* [Task details] Going line by line through the entries, count those containing "icmpaddressmask" and state only the result.

-- Data records follows --

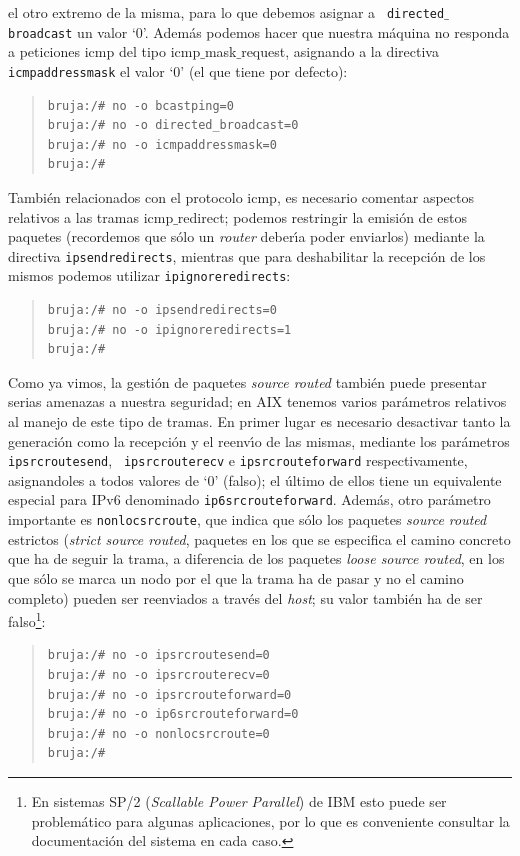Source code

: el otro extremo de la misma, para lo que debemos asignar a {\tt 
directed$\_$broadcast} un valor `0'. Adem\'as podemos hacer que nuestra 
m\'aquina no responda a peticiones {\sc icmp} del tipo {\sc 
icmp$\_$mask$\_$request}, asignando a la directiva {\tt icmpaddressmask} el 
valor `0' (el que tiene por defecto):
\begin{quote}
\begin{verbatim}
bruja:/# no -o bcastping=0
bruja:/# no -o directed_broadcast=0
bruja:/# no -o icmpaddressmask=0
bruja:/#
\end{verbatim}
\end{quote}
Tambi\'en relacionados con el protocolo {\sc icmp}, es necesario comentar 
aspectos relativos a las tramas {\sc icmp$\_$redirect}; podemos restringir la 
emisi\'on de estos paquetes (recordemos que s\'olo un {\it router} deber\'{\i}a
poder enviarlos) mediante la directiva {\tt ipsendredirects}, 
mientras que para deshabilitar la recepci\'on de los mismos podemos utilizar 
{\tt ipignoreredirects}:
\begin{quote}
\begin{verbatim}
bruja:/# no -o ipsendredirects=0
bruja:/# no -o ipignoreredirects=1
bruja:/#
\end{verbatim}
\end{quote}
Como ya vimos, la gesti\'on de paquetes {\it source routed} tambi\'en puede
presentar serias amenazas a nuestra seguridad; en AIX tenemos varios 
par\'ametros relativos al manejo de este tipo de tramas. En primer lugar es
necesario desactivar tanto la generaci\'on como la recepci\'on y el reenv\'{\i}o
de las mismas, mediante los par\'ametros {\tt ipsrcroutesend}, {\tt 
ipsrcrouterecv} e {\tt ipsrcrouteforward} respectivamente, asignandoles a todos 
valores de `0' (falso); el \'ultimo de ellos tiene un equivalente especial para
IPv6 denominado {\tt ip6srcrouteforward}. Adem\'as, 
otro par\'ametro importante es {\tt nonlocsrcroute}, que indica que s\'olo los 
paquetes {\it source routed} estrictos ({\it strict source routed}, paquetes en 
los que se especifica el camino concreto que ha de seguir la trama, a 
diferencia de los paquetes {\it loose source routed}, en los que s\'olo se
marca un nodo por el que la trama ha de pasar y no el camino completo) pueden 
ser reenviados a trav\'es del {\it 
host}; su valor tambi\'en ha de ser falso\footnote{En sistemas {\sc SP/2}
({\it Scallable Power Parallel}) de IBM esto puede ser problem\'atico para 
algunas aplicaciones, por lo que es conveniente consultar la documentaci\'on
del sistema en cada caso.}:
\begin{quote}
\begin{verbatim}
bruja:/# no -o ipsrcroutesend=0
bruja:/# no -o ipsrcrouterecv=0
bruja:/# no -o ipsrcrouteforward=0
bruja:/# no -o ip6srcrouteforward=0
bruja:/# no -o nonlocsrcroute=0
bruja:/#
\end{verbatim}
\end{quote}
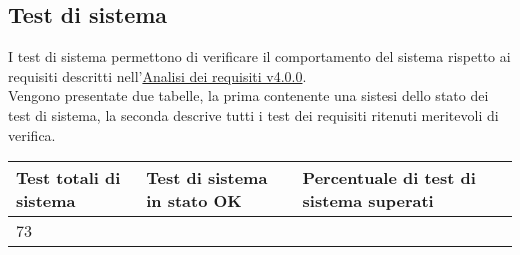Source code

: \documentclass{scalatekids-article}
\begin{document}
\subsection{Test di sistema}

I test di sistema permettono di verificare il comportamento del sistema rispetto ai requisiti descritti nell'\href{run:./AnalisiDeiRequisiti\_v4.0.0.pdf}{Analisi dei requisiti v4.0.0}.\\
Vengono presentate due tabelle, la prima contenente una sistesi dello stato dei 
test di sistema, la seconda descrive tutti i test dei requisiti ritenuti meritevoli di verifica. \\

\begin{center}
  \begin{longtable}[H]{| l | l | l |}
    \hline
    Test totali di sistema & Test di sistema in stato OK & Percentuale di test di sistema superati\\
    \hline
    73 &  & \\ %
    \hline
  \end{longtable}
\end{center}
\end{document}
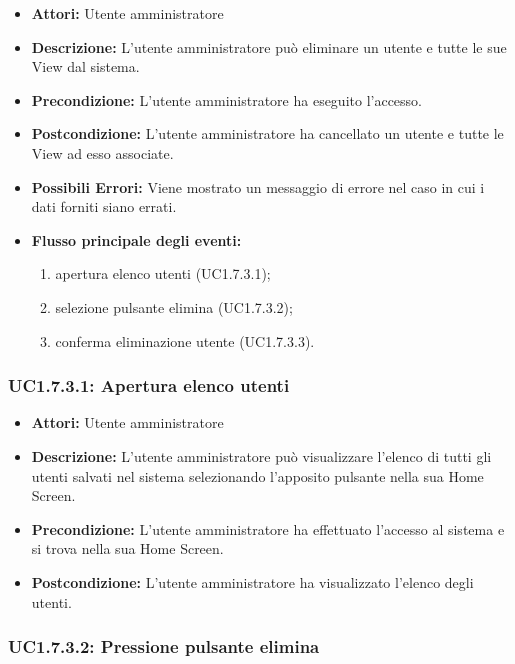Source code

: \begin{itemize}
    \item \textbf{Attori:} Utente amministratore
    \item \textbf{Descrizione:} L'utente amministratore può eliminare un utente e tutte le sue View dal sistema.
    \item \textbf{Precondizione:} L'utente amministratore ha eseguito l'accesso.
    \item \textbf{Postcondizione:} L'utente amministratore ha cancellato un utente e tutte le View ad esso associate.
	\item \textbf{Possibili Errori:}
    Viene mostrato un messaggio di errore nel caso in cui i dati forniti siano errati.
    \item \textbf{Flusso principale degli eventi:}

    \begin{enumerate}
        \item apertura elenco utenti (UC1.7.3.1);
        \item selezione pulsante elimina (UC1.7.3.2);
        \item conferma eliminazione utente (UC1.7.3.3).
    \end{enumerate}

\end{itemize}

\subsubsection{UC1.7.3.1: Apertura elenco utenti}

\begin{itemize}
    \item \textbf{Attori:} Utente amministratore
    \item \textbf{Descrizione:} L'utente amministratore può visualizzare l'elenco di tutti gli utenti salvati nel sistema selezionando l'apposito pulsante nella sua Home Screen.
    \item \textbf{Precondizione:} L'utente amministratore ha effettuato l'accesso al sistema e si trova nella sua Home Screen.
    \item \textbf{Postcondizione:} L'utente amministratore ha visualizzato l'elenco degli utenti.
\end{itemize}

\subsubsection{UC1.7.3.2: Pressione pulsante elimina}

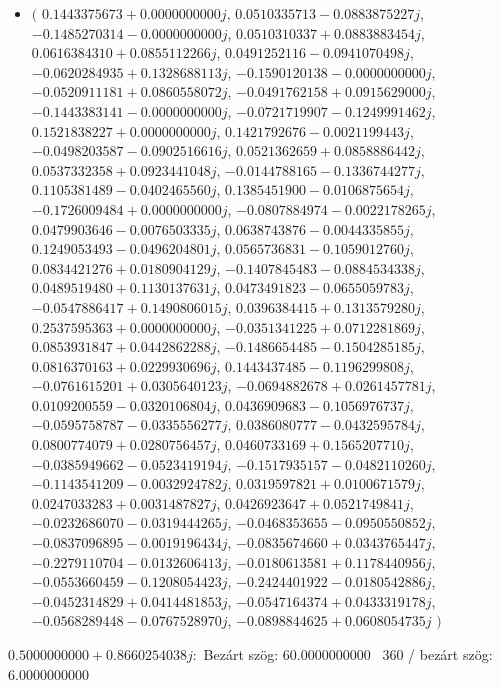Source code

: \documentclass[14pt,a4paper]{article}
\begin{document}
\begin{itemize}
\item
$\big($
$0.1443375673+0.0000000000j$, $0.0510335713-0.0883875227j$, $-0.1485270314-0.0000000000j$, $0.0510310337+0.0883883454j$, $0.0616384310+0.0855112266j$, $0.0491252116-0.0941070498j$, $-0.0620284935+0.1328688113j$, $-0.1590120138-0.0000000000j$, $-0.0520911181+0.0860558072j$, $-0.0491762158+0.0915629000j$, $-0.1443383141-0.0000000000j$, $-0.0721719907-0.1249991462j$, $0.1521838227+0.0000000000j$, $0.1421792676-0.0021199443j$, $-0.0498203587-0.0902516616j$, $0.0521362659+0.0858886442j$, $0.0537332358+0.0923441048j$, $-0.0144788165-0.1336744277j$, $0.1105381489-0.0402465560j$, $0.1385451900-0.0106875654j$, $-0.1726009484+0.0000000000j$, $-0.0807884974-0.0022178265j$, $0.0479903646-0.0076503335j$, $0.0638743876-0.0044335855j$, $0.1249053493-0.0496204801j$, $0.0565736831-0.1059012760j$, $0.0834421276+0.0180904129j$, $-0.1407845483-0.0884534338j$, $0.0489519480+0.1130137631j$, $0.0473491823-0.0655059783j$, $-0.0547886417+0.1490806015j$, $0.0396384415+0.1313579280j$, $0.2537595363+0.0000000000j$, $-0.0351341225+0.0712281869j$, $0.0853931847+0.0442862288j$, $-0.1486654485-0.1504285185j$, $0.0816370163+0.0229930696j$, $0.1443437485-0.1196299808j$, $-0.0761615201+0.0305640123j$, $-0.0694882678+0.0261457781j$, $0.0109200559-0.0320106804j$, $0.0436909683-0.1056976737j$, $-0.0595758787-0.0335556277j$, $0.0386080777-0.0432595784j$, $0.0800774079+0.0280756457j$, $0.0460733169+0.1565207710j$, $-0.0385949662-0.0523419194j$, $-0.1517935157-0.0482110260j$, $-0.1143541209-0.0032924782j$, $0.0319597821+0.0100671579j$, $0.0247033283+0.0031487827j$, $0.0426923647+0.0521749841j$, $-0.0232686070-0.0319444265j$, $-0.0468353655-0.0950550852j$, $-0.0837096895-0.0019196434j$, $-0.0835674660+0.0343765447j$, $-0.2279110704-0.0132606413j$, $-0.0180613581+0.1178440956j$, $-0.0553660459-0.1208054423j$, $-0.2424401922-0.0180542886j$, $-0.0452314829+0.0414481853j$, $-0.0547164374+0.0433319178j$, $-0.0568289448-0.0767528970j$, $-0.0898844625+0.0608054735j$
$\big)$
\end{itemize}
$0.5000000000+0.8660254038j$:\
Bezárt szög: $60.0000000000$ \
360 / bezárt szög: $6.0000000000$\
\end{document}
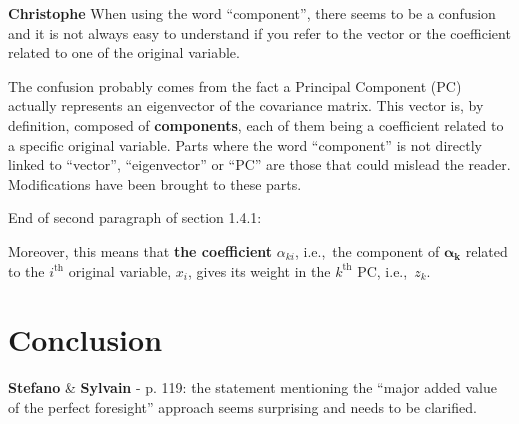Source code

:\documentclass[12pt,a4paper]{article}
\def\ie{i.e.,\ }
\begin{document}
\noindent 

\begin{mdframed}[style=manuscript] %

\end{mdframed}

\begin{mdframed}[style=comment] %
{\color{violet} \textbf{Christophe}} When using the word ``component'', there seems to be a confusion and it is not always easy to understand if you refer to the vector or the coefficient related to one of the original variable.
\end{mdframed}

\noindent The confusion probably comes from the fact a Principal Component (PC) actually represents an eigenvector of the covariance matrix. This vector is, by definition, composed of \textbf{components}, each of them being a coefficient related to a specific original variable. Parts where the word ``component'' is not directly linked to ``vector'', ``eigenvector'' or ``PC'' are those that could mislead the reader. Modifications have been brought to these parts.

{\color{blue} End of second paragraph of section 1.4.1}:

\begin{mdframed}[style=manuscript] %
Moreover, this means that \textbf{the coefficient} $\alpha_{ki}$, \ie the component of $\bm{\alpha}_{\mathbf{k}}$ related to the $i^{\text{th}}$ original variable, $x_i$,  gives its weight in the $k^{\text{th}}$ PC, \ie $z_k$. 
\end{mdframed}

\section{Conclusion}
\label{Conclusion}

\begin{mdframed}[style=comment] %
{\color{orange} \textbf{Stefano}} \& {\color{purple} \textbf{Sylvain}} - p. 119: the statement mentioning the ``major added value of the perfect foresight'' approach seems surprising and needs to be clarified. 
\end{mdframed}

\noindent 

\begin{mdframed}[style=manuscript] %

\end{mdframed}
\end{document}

-- Data records concluded --

* [Result] 2